My first chemistry experiment #RealTimeChem

My choral friend Jo mentioned making “poisonous” orange juice when she was a nipper and giving it to a boy she and her friends didn’t like. Apparently, they crushed up some bits of plants, including foxgloves, which of course contain digitalin, the heart drug. Add enough of that to his OJ and they could’ve been in serious trouble. Just as well there was no belladonna (deadly nighshade) or monkshood (Devil’s Helmet or wolfsbane).

boy-telescope

Anyway talking of serious trouble…as a kid I was always messing around with magnets and motors, batteries and bulbs, iron filings, little circuits, broken radios (well they were broken after I’d messed around with them), watches, telescopes, magnifying glasses and stuff. But, by aged 9 or 10 I’d taken my first foray into chemistry. I’d got hold of a little stoppered plastic vial and mixed up some washing-up liquid and water and added some of the 3-in-1 oil I usually drizzled on to the chain and into the little holes on the underside of my bike. I don’t remember what I was trying to do with this, my first chemistry experiment. Obviously, the mixture would have formed some kind of mucky emulsion. Hashtag #JuvenileAlchemy.
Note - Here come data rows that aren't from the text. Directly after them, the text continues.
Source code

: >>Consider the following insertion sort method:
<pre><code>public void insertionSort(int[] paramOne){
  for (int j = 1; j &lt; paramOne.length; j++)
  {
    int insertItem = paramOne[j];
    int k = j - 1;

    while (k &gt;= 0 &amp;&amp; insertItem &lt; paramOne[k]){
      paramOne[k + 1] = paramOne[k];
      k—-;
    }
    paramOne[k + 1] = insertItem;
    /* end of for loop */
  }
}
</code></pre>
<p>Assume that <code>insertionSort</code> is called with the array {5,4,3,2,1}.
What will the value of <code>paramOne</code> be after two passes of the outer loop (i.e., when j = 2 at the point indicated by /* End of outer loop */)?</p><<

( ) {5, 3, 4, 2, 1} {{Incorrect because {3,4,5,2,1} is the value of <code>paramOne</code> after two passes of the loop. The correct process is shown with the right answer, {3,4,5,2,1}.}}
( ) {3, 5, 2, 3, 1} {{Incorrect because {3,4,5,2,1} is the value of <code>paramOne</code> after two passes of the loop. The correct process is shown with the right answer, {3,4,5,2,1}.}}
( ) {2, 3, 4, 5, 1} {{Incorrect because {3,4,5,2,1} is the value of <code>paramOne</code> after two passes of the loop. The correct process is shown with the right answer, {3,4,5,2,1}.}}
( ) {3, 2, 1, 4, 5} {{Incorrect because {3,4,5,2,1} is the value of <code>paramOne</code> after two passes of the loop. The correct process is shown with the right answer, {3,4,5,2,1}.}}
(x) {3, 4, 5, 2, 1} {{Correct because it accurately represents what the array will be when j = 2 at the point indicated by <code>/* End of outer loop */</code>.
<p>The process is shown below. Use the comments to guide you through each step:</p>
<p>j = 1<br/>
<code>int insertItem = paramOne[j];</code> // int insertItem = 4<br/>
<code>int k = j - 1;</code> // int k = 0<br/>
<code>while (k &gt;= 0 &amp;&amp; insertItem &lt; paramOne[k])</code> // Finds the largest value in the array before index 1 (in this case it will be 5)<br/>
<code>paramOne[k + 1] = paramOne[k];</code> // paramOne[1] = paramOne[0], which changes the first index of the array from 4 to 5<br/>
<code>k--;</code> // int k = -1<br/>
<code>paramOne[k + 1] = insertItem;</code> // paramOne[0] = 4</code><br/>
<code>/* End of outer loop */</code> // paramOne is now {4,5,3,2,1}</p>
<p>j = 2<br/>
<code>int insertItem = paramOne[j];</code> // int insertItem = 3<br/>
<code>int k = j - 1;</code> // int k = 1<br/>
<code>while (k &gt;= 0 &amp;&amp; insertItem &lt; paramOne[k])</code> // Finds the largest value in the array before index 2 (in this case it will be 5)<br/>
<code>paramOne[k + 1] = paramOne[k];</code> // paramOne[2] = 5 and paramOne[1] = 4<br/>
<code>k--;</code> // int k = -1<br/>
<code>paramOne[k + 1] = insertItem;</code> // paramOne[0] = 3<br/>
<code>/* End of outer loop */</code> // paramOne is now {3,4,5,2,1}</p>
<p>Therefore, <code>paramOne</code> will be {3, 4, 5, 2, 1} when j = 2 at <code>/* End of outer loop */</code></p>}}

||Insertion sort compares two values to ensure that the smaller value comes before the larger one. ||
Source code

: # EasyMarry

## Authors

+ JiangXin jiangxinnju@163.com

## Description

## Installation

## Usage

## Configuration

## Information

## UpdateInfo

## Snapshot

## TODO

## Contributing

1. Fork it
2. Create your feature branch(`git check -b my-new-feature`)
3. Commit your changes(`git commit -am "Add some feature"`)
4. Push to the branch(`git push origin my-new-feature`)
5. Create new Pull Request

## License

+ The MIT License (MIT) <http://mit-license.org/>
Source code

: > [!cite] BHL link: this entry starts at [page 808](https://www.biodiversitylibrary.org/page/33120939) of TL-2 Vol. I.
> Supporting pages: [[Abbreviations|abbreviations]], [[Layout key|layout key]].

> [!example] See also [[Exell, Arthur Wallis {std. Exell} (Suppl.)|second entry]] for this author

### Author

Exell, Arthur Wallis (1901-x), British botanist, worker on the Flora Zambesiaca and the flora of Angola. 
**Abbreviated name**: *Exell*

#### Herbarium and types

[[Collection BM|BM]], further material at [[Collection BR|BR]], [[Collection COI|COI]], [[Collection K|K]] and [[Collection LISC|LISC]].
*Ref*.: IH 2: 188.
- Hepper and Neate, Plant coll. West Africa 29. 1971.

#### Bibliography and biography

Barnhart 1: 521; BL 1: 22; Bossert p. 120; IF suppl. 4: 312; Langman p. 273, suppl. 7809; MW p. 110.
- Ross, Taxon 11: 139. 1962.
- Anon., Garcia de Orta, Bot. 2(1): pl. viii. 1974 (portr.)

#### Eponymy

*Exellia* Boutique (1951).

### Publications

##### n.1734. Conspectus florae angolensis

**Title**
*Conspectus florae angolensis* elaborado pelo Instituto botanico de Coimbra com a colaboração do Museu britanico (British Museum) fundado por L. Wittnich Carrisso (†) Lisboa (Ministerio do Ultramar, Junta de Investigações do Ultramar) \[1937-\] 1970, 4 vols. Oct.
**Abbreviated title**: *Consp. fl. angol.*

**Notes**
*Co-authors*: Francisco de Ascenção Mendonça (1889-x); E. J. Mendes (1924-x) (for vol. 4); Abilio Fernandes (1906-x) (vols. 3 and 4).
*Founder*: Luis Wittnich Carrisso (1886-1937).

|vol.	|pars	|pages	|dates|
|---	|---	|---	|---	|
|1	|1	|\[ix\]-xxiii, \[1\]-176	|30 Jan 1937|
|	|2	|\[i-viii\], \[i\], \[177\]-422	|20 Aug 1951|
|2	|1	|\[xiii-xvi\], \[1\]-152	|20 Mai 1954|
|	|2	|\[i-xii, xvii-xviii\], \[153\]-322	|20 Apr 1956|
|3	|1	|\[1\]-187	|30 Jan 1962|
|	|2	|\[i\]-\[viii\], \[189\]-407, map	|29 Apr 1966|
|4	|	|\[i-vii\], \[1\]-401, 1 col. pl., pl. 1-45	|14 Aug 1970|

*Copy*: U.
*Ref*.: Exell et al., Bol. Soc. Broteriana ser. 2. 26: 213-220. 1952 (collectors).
Anyway, I remember some snitch reported me to my teacher when they saw me shaking my vial behind the bike sheds (no, that is not a euphemism!). I got hauled in to see the headmaster, I think my parents were dragged in too. Of course, the vial with its gloopy contents was confiscated but not before the headmaster had a good sniff. I’m not sure what any of the adults thought I had been up to. I was just naively doing chemistry. Maybe they thought I was abusing solvents or sniffing glue or something, but at age 9 I didn’t even know that was a thing…

I almost certainly had an idea from a science library book, I used to read three or four each evening at that age. Anyway, the experience put me off chemistry for years and so I went back to messing with magnets (again, not a euphemism) and I seem to remember trying to make an electromagnet from a chunk of steel from my Dad’s toolbox and a bit of insulated wire that I jabbed into the wall socket…oh dear…did I mention I was a bit naive, almost electrocuted myself, needless to say. Still, at least I didn’t try to give anyone a heart attack with poisonous orange juice, eh?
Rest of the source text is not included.